Rust create sparse file?

Is there a way to create sparse files from Rust? Here, by Sparse file I mean files where if an entire Page is 0, the OS optimizes it away.

Googling, there are various ways to create such files via truncate or dd. However, I can't find anyway to create one from Rust (googling returns sparse linear algebra libraries).

[Context: for mmapped on-disk b-trees, if we drop an entire page, we don't want it to waste disk space.]

According to this article, you can create a sparse file by using lseek() to move the file's cursor to a particular location and the OS will automatically treat the space in between as empty...

int create_sparse_file(char *path, uint64_t size)
{
    int fd = 0; 
    fd = open(path, O_RDWR|O_CREAT, 0666);
    if (fd == -1) {
        return -1;
    }    
    if (lseek(fd, size - 1, SEEK_CUR) == -1) {
        return -1;
    }    
    write(fd, "\0", 1);
    close(fd);
    return 0;
}

... and looking at the source code for std's filesystem APIs on *nix, it seems like we use lseek() (imported as lseek64()) when implementing Seek for std::fs::File.

I haven't tried it, but in theory you should be able to create a sparse file by just seeking to the end location.

4 Likes

The full patch was declined (issue 58635), but you can see a method of copying sparse files in rust in this PR. There's also the hole-punch crate, which seems unmaintained, but can likely be used as a reference.

2 Likes

Sorry for bumping an old thread, but I was just looking for this and I wanted to confirm that, at least on Linux, using seek and writing a dummy byte seems to work.

For example:

let mut file = File::create("sparse.rs").unwrap();
file.seek(SeekFrom::Start(1140549487)).unwrap();
file.write_all(&[0]).unwrap();

will create a 1.1gb sparse file called sparse.rs in an unwrap-happy way :sweat_smile:

2 Likes

This is my fault for titling the post 'create sparse file?'

I actually need something stronger.

Suppose mmap a file, and write some data to page N.

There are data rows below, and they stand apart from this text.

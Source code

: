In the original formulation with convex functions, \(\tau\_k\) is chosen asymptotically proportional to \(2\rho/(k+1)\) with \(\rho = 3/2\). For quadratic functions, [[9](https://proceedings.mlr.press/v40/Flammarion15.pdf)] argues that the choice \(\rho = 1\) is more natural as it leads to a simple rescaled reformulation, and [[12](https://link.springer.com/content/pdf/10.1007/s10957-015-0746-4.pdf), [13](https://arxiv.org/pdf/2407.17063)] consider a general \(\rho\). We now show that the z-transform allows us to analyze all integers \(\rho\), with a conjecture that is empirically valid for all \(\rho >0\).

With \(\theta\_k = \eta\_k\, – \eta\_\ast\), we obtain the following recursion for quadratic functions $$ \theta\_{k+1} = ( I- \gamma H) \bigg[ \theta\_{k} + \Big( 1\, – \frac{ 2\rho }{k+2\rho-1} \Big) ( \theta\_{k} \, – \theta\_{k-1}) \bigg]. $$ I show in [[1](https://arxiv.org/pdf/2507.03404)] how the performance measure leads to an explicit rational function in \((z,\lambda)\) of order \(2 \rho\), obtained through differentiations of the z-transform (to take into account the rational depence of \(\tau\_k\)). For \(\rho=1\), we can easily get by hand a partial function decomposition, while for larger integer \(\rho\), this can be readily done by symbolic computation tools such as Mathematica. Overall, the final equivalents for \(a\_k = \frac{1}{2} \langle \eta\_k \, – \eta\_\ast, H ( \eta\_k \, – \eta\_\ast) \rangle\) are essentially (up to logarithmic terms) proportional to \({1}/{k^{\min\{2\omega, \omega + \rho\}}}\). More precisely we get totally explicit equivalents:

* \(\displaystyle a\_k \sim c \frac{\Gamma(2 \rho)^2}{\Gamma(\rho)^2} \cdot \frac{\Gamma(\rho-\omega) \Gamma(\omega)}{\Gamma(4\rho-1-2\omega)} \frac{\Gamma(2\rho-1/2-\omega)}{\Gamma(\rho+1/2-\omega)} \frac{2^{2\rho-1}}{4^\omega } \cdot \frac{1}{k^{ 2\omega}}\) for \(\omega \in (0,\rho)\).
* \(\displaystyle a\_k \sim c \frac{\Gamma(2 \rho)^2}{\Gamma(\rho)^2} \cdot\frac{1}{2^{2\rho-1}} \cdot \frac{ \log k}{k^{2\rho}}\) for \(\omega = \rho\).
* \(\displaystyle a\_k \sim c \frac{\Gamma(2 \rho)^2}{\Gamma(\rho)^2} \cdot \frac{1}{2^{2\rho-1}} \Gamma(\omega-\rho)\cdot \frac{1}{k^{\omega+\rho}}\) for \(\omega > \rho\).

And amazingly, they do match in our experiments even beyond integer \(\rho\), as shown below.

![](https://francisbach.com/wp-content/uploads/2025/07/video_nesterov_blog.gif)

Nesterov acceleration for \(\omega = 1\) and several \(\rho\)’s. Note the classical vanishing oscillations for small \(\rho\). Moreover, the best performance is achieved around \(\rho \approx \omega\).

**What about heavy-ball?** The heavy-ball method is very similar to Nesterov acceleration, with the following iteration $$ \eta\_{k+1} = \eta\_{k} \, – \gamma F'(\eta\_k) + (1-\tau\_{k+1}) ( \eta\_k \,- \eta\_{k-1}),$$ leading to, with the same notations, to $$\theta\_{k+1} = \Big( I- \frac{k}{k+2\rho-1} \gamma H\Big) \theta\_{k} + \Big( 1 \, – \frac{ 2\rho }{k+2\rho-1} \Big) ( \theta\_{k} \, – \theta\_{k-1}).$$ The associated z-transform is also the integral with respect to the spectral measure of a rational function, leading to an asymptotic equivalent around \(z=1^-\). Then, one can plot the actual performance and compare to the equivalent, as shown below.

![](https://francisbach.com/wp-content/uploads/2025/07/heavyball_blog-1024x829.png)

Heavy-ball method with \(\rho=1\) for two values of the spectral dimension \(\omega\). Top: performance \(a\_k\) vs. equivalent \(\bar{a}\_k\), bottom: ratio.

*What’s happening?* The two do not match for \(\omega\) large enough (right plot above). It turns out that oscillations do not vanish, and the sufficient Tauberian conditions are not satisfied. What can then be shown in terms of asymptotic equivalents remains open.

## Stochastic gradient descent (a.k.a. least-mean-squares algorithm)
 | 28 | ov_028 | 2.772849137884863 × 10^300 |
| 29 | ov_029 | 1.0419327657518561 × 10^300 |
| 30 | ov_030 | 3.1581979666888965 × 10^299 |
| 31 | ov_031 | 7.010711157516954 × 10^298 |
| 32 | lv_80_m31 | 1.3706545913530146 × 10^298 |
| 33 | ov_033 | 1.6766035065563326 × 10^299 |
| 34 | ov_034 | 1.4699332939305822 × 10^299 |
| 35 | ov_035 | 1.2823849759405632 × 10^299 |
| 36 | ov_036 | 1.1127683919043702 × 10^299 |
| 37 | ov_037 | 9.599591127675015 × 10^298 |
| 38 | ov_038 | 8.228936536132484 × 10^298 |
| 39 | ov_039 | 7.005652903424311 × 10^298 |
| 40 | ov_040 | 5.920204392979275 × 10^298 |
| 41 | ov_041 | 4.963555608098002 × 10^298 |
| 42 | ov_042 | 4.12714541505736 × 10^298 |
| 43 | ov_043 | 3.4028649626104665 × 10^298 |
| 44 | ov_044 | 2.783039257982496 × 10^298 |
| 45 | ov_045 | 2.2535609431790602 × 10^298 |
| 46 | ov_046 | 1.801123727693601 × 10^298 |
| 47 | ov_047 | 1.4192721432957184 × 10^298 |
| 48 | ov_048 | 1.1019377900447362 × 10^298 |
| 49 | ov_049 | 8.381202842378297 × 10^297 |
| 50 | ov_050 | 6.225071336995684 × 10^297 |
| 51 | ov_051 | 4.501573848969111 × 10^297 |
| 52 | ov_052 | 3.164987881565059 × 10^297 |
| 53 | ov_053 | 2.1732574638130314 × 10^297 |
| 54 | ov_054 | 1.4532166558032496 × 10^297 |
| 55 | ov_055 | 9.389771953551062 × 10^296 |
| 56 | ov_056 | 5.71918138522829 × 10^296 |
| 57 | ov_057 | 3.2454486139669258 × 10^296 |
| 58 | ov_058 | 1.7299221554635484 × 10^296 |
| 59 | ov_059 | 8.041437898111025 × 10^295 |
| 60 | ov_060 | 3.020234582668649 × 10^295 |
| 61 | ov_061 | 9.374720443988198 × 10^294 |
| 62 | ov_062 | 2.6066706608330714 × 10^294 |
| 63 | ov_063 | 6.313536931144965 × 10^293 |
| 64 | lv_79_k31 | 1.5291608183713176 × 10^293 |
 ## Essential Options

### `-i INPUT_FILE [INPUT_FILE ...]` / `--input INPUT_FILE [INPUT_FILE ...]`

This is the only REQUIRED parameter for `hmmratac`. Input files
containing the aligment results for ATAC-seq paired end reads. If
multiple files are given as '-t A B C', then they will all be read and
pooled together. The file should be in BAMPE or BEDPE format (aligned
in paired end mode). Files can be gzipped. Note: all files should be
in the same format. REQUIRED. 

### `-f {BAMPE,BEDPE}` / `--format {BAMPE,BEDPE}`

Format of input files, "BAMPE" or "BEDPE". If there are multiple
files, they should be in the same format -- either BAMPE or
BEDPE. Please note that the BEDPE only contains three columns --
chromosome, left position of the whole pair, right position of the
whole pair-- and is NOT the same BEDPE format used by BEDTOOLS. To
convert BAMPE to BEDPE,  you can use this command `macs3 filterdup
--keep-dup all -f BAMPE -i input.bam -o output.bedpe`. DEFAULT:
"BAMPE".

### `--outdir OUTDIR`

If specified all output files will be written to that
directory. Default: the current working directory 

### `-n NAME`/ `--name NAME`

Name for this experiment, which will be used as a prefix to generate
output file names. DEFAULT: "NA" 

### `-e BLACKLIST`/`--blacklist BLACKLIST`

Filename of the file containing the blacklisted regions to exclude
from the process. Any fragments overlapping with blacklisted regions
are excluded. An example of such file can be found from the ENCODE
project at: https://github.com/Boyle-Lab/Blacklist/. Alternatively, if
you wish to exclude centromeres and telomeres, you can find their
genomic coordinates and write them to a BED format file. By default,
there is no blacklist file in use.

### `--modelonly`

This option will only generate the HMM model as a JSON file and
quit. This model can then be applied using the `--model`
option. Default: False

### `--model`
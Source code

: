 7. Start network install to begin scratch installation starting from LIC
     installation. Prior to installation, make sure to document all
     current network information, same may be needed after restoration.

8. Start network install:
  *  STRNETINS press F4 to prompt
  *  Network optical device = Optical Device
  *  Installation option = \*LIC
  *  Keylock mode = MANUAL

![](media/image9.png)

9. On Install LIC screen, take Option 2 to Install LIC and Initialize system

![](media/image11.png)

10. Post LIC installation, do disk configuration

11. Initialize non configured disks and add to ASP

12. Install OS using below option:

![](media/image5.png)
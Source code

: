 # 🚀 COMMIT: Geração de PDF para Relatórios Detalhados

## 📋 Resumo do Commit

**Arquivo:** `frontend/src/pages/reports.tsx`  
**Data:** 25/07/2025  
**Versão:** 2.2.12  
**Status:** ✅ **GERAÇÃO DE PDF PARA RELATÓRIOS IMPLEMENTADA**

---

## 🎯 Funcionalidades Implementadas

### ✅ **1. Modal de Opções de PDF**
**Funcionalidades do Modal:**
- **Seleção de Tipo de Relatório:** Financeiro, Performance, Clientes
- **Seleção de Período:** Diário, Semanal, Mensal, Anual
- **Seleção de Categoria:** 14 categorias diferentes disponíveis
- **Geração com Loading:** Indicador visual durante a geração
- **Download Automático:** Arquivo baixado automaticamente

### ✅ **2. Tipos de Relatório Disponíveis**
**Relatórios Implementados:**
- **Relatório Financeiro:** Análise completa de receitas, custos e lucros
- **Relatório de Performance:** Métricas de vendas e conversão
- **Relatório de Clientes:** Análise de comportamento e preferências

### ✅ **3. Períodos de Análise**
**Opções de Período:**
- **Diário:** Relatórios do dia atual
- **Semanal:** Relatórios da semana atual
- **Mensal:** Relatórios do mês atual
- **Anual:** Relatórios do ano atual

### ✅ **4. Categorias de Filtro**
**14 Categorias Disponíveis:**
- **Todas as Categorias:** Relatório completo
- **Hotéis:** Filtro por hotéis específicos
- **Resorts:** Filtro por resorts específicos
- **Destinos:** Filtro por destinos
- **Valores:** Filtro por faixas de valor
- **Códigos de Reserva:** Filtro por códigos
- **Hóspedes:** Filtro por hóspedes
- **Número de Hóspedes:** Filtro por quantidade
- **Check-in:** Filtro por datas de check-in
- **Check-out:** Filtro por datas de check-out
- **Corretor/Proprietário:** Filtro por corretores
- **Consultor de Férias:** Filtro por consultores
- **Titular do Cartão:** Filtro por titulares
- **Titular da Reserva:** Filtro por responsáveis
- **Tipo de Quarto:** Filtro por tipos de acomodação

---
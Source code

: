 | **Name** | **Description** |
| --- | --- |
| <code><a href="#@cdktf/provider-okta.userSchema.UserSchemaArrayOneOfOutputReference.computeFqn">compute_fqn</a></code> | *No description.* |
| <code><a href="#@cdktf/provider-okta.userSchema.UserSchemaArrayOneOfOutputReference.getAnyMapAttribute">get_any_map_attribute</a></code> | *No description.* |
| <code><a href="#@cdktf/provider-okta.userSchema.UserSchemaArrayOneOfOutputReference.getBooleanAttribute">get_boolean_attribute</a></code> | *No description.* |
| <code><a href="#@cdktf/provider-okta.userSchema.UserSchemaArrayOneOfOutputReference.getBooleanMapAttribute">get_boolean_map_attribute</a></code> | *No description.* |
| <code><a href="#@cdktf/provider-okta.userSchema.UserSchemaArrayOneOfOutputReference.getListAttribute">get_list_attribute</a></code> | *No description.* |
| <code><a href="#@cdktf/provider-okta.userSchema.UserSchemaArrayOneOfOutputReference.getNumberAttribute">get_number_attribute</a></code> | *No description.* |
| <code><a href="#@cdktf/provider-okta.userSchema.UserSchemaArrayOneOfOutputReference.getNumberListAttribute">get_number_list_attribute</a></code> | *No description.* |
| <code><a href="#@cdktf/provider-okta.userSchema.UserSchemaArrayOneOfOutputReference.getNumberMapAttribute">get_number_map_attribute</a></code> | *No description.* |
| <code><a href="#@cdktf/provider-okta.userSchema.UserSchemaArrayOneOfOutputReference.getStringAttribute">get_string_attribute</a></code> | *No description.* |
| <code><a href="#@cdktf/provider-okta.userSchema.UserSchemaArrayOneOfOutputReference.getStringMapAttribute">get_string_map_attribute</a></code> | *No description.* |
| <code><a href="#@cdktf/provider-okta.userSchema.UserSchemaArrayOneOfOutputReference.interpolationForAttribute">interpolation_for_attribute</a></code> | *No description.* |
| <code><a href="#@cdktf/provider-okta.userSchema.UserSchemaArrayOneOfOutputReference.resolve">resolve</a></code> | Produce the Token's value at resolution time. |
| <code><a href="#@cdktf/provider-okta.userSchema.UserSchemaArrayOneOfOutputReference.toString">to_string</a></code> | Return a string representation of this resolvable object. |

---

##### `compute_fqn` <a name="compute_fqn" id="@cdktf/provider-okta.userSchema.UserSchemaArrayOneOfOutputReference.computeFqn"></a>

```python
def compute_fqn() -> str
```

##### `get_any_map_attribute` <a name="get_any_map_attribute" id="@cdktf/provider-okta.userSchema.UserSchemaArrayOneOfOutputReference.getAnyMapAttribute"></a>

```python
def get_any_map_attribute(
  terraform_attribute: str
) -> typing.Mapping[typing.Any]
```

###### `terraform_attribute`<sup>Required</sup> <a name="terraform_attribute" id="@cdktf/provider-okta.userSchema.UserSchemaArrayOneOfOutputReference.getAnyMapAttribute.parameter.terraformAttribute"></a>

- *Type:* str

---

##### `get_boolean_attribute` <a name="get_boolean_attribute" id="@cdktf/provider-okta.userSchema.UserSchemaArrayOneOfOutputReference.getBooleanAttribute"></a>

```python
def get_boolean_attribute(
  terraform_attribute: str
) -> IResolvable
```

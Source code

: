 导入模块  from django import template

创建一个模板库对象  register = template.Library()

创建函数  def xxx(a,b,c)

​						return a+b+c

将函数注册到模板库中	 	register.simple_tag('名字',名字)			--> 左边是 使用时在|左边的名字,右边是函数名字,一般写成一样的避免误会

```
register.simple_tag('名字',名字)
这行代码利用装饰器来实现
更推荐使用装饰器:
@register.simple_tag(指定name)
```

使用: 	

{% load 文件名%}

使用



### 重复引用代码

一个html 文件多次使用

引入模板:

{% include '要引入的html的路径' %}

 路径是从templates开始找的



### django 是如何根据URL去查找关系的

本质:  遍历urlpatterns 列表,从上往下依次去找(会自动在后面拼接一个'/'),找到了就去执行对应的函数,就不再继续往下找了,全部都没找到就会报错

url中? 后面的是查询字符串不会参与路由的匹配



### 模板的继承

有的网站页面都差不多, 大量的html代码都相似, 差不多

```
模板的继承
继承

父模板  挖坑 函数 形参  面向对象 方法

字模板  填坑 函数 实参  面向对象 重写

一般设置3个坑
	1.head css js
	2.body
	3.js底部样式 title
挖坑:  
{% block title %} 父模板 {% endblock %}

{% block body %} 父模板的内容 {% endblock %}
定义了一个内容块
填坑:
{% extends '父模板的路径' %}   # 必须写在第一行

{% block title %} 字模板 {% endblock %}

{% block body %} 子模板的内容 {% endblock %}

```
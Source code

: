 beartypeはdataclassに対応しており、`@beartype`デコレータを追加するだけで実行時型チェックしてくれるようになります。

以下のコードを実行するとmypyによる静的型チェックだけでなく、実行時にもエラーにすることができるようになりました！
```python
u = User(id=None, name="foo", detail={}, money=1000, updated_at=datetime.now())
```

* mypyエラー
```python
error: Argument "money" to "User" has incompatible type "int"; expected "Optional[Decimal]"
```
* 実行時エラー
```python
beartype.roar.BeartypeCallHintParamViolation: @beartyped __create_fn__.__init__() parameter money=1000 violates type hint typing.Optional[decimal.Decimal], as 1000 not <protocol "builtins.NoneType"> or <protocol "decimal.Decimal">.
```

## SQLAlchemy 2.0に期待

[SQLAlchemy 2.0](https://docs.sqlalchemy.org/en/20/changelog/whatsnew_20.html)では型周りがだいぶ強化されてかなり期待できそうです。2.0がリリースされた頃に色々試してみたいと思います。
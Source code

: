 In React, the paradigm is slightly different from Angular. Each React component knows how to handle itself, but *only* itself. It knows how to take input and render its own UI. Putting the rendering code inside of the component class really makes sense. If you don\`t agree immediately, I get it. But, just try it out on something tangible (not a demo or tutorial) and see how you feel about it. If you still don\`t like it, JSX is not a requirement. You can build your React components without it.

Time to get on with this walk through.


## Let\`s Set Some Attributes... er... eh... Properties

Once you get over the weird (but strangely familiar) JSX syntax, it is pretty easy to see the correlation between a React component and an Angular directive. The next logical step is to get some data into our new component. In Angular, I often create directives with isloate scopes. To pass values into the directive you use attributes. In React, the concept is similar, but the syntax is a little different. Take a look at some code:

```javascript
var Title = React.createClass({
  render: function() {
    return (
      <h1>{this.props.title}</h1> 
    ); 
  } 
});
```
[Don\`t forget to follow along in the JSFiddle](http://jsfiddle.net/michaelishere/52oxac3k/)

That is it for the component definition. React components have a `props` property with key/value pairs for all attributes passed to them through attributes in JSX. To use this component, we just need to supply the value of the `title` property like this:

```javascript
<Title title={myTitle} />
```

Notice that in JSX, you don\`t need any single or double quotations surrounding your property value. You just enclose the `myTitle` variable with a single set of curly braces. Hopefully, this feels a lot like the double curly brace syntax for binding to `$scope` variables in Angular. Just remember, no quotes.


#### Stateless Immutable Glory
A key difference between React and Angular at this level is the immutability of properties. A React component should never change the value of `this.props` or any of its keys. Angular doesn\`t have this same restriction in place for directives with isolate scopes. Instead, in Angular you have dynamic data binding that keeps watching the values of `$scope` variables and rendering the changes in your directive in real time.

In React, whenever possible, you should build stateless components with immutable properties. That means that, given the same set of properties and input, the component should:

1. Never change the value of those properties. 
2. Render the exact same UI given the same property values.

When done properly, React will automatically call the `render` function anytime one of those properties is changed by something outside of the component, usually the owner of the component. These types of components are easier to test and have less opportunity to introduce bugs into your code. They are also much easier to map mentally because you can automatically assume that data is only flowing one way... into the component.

Then, at some later point, we zero all of page N.

I want a this point, for page N to be "sparse" in the file.

=====

In practice, this shows up in database code, where after we reclaim a page, we zero it and want the fs to store the all 0 page 'sparsely'

In linux, you can use the (non-POSIX) fallocate system call -- see the "Deallocating file space" section which talks about the FALLOC_FL_PUNCH_HOLE mode.

This topic was automatically closed 90 days after the last reply. We invite you to open a new topic if you have further questions or comments.